一番簡単なのは時間帯と天気を決めてしまうことだ。晴れの日の10:30~12:00しか撮影しない,と決めてブドウ園で撮影した研究がある(Benelli, 2021)。ただしこの手法は10:30~12:00は必ず晴天である必要があるため,地域によっては非常に難しい。晴天日を待っていたら収穫適期を逃してしまった,なんてことも起こりうる。前述のとおり太陽光の性質は晴天であれば10:00~15:00くらいは安定している。しかし,午前と午後では太陽の位置が大きく移動する。ワイン用ブドウのように垣根仕立ての場合,太陽の当たり方によっては大きな影が生まれてしまうため,撮影時間帯は極力絞らないといけない。この研究のように1時間半が限度だろう。これでは広範囲のデータ取得が難しいことは簡単に想像いただけるだろう。
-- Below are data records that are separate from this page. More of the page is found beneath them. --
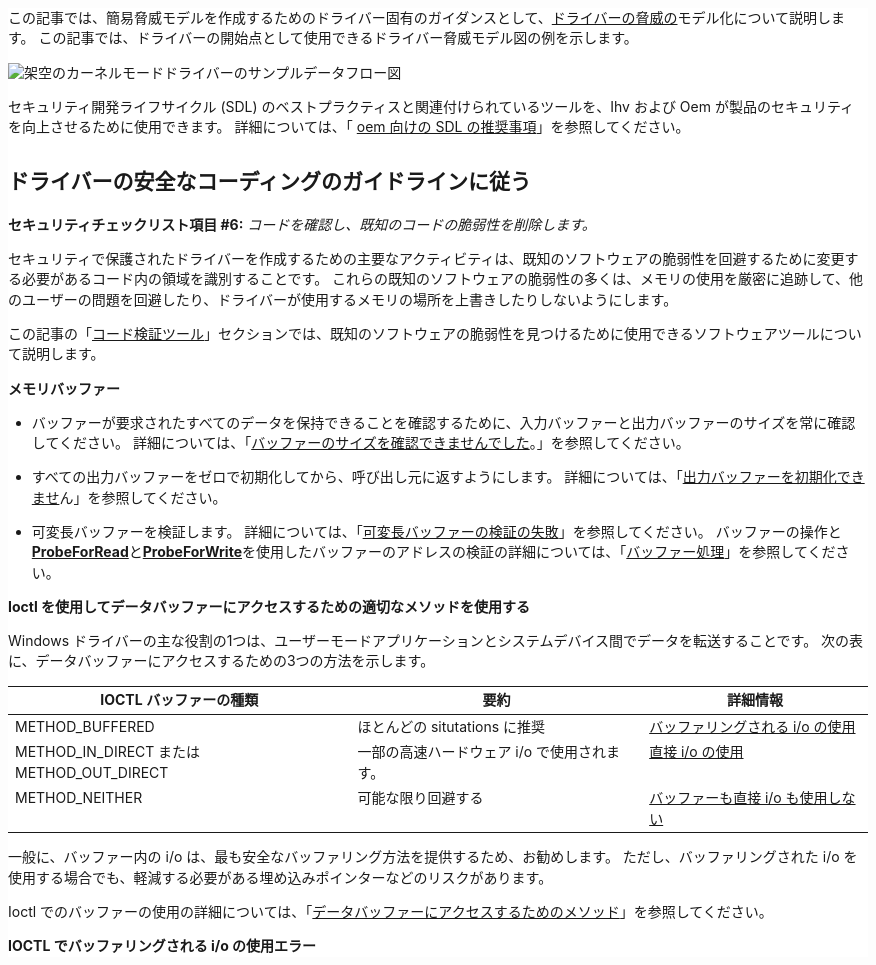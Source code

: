 この記事では、簡易脅威モデルを作成するためのドライバー固有のガイダンスとして、[ドライバーの脅威の](threat-modeling-for-drivers.md)モデル化について説明します。 この記事では、ドライバーの開始点として使用できるドライバー脅威モデル図の例を示します。

![架空のカーネルモードドライバーのサンプルデータフロー図](images/sampledataflowdiagramkernelmodedriver.gif)

セキュリティ開発ライフサイクル (SDL) のベストプラクティスと関連付けられているツールを、Ihv および Oem が製品のセキュリティを向上させるために使用できます。 詳細については、「 [oem 向けの SDL の推奨事項](https://docs.microsoft.com/windows-hardware/drivers/bringup/security-overview#sdl-recommendations-for-oems)」を参照してください。

## <a name="span-iddriversecuritycodepracticesspanspan-iddriversecuritycodepracticesspanspan-iddriversecuritycodepracticesspanfollow-driver-secure-coding-guidelines"></a><span id="DriverSecurityCodePractices"></span><span id="driversecuritycodepractices"></span><span id="DRIVERSECURITYCODEPRACTICES"></span>ドライバーの安全なコーディングのガイドラインに従う

**セキュリティチェックリスト項目 \#6:** *コードを確認し、既知のコードの脆弱性を削除します。*

セキュリティで保護されたドライバーを作成するための主要なアクティビティは、既知のソフトウェアの脆弱性を回避するために変更する必要があるコード内の領域を識別することです。 これらの既知のソフトウェアの脆弱性の多くは、メモリの使用を厳密に追跡して、他のユーザーの問題を回避したり、ドライバーが使用するメモリの場所を上書きしたりしないようにします。

この記事の「[コード検証ツール](#codevalidationtools)」セクションでは、既知のソフトウェアの脆弱性を見つけるために使用できるソフトウェアツールについて説明します。

**メモリバッファー**

- バッファーが要求されたすべてのデータを保持できることを確認するために、入力バッファーと出力バッファーのサイズを常に確認してください。 詳細については、「[バッファーのサイズを確認できませんでした](https://docs.microsoft.com/windows-hardware/drivers/kernel/failure-to-check-the-size-of-buffers)。」を参照してください。

- すべての出力バッファーをゼロで初期化してから、呼び出し元に返すようにします。 詳細については、「[出力バッファーを初期化できませ](https://docs.microsoft.com/windows-hardware/drivers/kernel/failure-to-initialize-output-buffers)ん」を参照してください。

- 可変長バッファーを検証します。 詳細については、「[可変長バッファーの検証の失敗](https://docs.microsoft.com/windows-hardware/drivers/kernel/failure-to-validate-variable-length-buffers)」を参照してください。 バッファーの操作と[**ProbeForRead**](https://docs.microsoft.com/windows-hardware/drivers/ddi/wdm/nf-wdm-probeforread)と[**ProbeForWrite**](https://docs.microsoft.com/windows-hardware/drivers/ddi/wdm/nf-wdm-probeforwrite)を使用したバッファーのアドレスの検証の詳細については、「[バッファー処理](https://docs.microsoft.com/windows-hardware/drivers/ifs/buffer-handling)」を参照してください。

**Ioctl を使用してデータバッファーにアクセスするための適切なメソッドを使用する**

Windows ドライバーの主な役割の1つは、ユーザーモードアプリケーションとシステムデバイス間でデータを転送することです。 次の表に、データバッファーにアクセスするための3つの方法を示します。

|IOCTL バッファーの種類 | 要約                                    | 詳細情報 |  
|------------------|--------------------------------------------|-------------------------------------------------------------------------|
| METHOD_BUFFERED  |ほとんどの situtations に推奨            | [バッファリングされる i/o の使用](https://docs.microsoft.com/windows-hardware/drivers/kernel/using-buffered-i-o)
| METHOD_IN_DIRECT または METHOD_OUT_DIRECT |一部の高速ハードウェア i/o で使用されます。    |[直接 i/o の使用](https://docs.microsoft.com/windows-hardware/drivers/kernel/using-direct-i-o) |
| METHOD_NEITHER |可能な限り回避する |[バッファーも直接 i/o も使用しない](https://docs.microsoft.com/windows-hardware/drivers/kernel/using-neither-buffered-nor-direct-i-o)|

一般に、バッファー内の i/o は、最も安全なバッファリング方法を提供するため、お勧めします。 ただし、バッファリングされた i/o を使用する場合でも、軽減する必要がある埋め込みポインターなどのリスクがあります。

Ioctl でのバッファーの使用の詳細については、「[データバッファーにアクセスするためのメソッド](https://docs.microsoft.com/windows-hardware/drivers/kernel/methods-for-accessing-data-buffers)」を参照してください。

**IOCTL でバッファリングされる i/o の使用エラー**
糖度の推定ではないが,スペクトルカメラを用いてブドウの葉を撮影し品種分類した研究がある(Gutiérrez et al., 2018)。彼らは撮影前に標準白色板と呼ばれる白い板を撮影することで入射光を補正している。標準白色版は全ての光を均一に反射する性質を持っているため,標準白色板を撮影すれば光源の性質を知ることができる。果実の撮影日ごとに標準白色板を撮影することで光源のばらつきを把握し補正できるという寸法だ。この手法は広く用いられていて有名である。近年盛んなドローンによる空撮も事前に標準白色版を撮影することがほとんどだ。ただしこの手法も撮影中に天気が変わった場合は対応できない。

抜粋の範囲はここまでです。